▶ _ACTION ITEM_
Repeat only the lines below from the one containing "16. Símiles illis" through the one containing "18. Domus Aaron", inclusive, exactly as written.

▶ _Stored dataset items_
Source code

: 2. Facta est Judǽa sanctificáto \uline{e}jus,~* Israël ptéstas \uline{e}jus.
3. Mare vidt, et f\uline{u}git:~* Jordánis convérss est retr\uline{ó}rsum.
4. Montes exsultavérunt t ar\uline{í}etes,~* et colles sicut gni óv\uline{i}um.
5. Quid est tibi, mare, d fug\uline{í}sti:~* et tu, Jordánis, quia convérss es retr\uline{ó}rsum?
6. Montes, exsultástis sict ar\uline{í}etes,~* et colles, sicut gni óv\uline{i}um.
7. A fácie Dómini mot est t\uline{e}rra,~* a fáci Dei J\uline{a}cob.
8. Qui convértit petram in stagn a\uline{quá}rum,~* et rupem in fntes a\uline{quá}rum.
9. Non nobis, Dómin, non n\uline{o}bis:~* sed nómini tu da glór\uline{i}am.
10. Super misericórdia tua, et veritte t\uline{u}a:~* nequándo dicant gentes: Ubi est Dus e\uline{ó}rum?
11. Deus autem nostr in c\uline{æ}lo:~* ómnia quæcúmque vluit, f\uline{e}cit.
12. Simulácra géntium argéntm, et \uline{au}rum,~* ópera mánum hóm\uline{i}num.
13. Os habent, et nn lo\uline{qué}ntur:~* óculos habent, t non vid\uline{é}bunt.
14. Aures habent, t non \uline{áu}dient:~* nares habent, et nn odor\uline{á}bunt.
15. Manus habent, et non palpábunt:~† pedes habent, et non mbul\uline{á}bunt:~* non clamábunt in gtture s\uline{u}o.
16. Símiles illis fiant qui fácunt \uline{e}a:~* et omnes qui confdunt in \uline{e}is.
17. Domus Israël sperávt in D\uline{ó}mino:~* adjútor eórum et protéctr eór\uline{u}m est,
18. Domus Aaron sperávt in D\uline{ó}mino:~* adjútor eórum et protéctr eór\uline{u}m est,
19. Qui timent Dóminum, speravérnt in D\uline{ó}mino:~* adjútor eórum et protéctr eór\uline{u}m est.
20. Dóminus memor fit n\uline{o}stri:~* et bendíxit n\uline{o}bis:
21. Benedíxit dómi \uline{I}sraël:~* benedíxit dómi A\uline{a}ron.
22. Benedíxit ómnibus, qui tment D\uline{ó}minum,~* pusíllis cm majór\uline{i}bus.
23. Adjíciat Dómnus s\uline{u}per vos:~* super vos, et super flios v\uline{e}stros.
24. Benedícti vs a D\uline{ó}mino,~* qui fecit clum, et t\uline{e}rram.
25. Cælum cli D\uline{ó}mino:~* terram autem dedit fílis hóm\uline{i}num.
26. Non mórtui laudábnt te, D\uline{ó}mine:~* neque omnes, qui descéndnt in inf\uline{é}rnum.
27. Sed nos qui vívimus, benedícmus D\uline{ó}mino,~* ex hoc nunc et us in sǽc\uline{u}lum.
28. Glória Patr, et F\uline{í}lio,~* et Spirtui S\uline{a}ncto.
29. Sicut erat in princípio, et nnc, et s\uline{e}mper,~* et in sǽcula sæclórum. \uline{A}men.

▶ _RESULT OF THE TASK_
16. Símiles illis fiant qui fácunt \uline{e}a:~* et omnes qui confdunt in \uline{e}is.
17. Domus Israël sperávt in D\uline{ó}mino:~* adjútor eórum et protéctr eór\uline{u}m est,
18. Domus Aaron sperávt in D\uline{ó}mino:~* adjútor eórum et protéctr eór\uline{u}m est,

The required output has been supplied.